Luther Williams Field is a baseball stadium in Macon, Georgia. It was built in 1929, and is the centerpiece of Central City Park in Macon. It is the home of the Macon Bacon, a wood-bat collegiate summer baseball team in the Coastal Plain League. The original covered grandstand is still in place, though a new tin roof has replaced the former wooden one. A black iron gate surrounds the field, the front of which says "Macon Base Ball Park."

History
Luther Williams Field was home to the Macon Peaches (of the South Atlantic Association, South Atlantic League, and Southern League) on and off from 1929 to the 1980s, and another team by the same name from the Southeastern League in 2003. The Macon Dodgers of the South Atlantic League played at the stadium from 1956 to 1960; the Macon Redbirds in 1983; the Macon Pirates from 1984 to 1987; and the Macon Braves from 1991 to 2002. In 2007, the new South Coast League located its Macon Music franchise at Luther Williams. The team was managed by former major league player Phil Plantier. The General Manager was Ric Sisler, grandson of Baseball Hall of Famer George Sisler.

The venue hosted the 1980 and 1982 Atlantic Sun Conference baseball tournaments, won by Georgia Southern and Hardin–Simmons, respectively.

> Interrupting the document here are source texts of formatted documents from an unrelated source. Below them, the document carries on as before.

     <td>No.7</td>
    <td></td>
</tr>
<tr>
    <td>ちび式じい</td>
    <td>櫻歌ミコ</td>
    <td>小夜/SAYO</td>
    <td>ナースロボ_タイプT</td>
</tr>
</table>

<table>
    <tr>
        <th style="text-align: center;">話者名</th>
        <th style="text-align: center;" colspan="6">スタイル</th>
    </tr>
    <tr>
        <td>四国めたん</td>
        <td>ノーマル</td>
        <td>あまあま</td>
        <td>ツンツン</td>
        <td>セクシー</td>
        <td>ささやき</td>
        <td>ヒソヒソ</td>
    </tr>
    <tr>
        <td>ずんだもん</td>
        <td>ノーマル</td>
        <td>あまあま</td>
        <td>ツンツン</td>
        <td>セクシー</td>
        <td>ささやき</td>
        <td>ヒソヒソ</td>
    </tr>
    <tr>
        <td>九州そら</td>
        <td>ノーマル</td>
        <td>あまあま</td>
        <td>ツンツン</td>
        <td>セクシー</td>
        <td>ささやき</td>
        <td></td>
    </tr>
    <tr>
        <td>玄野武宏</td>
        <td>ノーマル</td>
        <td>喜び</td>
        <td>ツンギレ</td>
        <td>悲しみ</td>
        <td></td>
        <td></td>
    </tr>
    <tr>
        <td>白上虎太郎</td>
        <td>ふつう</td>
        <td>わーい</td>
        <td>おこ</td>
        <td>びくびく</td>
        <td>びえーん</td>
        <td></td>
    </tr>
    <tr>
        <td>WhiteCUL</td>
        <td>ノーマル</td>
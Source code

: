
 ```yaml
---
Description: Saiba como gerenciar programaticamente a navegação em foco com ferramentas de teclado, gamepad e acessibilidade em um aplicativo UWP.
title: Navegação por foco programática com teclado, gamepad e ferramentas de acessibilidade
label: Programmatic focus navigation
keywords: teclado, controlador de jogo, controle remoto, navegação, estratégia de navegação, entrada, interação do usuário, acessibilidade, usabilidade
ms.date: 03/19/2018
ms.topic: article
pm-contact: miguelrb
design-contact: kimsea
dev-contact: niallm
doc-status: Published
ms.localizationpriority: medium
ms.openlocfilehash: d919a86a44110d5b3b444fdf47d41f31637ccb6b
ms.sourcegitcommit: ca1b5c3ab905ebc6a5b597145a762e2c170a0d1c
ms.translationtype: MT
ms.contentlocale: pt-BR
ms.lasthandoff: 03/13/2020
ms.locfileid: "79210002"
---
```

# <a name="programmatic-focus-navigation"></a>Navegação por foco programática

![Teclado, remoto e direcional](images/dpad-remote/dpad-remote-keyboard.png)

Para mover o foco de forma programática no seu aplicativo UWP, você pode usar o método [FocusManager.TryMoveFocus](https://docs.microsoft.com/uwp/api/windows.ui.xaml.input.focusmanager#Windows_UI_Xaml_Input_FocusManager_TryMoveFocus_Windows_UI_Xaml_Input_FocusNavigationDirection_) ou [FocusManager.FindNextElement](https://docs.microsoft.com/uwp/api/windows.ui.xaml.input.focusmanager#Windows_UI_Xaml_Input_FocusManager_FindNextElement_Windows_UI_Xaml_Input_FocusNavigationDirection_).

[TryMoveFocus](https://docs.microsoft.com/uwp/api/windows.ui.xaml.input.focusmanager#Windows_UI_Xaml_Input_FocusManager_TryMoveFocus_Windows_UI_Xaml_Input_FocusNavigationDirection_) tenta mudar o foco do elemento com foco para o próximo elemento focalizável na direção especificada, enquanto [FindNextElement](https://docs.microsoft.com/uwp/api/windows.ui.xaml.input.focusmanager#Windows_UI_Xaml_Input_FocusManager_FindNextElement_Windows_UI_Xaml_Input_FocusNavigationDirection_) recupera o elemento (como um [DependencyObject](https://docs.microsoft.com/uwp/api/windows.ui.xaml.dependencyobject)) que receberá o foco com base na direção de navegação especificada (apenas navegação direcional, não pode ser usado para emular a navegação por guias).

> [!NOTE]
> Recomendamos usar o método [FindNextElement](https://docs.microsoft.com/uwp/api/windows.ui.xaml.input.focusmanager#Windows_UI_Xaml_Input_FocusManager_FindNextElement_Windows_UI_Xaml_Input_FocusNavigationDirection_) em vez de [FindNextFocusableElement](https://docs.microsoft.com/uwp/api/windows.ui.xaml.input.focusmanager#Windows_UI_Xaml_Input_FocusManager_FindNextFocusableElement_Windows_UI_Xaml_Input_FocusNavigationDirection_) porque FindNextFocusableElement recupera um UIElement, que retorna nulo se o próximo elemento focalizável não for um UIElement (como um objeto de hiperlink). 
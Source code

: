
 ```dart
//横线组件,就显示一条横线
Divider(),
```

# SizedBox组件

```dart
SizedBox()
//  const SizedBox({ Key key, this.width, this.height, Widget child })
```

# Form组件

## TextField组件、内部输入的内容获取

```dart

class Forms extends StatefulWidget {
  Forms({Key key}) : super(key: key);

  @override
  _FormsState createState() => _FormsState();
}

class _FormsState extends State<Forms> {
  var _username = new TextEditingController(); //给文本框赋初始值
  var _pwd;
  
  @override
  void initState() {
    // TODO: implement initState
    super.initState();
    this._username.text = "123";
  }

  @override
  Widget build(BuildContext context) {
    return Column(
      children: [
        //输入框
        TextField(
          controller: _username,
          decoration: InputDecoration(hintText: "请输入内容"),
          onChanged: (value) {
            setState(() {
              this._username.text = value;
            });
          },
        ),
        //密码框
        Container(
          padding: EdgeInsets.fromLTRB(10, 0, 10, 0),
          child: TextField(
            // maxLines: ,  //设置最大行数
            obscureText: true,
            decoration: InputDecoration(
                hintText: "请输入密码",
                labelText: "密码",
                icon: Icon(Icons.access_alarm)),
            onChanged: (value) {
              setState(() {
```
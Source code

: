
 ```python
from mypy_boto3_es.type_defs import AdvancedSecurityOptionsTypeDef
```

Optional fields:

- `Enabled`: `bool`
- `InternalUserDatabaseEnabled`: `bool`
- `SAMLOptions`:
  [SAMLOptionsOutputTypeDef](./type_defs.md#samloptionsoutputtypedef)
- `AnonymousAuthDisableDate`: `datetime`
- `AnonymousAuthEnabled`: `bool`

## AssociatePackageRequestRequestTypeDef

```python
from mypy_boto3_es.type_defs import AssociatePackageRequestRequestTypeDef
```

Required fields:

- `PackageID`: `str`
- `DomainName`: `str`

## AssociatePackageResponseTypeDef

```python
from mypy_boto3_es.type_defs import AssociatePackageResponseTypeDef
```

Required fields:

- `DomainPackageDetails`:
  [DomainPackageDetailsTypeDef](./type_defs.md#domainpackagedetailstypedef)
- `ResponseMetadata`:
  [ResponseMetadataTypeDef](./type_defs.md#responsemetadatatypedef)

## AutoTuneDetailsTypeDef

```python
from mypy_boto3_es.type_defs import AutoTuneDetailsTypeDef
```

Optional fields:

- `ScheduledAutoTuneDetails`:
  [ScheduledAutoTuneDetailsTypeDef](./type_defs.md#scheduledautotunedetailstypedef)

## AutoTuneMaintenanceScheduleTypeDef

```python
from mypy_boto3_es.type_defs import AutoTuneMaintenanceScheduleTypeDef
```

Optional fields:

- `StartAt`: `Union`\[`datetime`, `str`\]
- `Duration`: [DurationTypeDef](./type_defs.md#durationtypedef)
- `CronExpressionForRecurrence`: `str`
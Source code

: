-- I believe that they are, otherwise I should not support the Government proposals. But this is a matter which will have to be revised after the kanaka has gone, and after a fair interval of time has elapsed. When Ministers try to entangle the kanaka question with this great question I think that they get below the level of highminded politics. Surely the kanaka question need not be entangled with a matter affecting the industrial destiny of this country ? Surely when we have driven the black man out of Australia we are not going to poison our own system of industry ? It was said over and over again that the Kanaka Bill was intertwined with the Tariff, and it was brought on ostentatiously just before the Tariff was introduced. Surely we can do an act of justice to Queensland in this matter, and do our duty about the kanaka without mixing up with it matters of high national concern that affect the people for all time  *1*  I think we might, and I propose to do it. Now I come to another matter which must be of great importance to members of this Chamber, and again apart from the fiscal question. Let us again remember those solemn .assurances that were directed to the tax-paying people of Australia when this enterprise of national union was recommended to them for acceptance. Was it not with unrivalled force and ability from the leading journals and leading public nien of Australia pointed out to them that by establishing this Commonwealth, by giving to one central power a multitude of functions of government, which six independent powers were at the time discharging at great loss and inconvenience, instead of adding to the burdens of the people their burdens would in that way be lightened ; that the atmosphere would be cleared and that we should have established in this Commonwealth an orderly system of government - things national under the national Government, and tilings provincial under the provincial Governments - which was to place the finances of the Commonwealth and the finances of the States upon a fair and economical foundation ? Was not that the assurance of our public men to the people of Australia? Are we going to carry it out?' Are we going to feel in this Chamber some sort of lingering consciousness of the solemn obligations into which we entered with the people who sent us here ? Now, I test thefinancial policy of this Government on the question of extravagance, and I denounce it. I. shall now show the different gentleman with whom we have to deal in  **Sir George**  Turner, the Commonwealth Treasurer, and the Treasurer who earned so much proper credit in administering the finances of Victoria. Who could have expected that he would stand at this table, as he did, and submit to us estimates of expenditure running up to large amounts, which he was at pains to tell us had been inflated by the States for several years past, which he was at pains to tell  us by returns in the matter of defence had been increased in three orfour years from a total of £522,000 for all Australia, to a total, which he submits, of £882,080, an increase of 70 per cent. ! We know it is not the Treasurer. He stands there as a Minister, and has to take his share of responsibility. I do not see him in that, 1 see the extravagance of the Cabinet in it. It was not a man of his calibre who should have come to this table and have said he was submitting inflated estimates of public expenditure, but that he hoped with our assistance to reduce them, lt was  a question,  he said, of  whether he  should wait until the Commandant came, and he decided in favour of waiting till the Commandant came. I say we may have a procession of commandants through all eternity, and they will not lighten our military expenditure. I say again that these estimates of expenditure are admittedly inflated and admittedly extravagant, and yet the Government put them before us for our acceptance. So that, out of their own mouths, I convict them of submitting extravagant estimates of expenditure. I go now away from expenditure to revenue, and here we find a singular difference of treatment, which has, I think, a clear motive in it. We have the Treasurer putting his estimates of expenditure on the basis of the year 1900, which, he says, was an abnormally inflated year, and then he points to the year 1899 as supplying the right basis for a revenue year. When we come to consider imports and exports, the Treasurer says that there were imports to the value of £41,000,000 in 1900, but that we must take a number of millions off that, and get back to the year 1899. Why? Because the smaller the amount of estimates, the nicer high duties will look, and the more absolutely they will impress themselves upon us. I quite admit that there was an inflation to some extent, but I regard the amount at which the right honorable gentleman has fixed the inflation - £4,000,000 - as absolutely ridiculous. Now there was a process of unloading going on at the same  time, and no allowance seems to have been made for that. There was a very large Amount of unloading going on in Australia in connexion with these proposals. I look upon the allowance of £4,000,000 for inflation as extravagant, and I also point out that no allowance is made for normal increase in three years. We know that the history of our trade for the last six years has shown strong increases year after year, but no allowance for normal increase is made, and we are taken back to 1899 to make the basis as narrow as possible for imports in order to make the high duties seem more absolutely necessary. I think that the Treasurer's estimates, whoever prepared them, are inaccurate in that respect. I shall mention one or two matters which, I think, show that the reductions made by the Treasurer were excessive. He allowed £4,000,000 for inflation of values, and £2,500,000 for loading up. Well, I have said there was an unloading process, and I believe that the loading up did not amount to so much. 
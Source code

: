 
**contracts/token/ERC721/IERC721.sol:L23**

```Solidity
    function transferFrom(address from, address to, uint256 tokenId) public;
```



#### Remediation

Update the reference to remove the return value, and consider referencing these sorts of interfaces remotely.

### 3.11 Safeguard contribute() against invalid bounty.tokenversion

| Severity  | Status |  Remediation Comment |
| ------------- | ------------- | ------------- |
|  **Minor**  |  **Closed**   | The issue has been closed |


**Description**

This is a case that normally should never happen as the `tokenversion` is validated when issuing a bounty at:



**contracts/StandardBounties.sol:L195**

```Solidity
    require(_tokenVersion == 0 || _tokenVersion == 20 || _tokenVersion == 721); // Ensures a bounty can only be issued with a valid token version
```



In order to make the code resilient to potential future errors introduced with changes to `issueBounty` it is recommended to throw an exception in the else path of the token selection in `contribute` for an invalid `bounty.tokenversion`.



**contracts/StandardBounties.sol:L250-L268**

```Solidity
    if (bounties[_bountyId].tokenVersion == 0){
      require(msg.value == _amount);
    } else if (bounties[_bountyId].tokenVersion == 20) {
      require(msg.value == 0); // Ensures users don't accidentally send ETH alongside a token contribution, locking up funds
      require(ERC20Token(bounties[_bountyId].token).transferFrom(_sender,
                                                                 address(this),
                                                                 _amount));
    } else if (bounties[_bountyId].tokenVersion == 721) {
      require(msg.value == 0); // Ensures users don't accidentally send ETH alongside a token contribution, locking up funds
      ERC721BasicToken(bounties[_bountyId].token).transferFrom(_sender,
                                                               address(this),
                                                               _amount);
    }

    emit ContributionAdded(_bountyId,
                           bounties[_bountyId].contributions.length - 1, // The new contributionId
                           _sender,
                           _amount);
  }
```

Luther Williams Field was used for location shooting in the 1976 film The Bingo Long Traveling All-Stars & Motor Kings in which it stood in for a fictional Negro leagues ballpark in St. Louis, Missouri. It was also used as a location in 2012 for two motion pictures, the Harrison Ford movie 42, chronicling the baseball legend Jackie Robinson, and Clint Eastwood's Trouble with the Curve. It was also used to film baseball scenes in the television show Brockmire.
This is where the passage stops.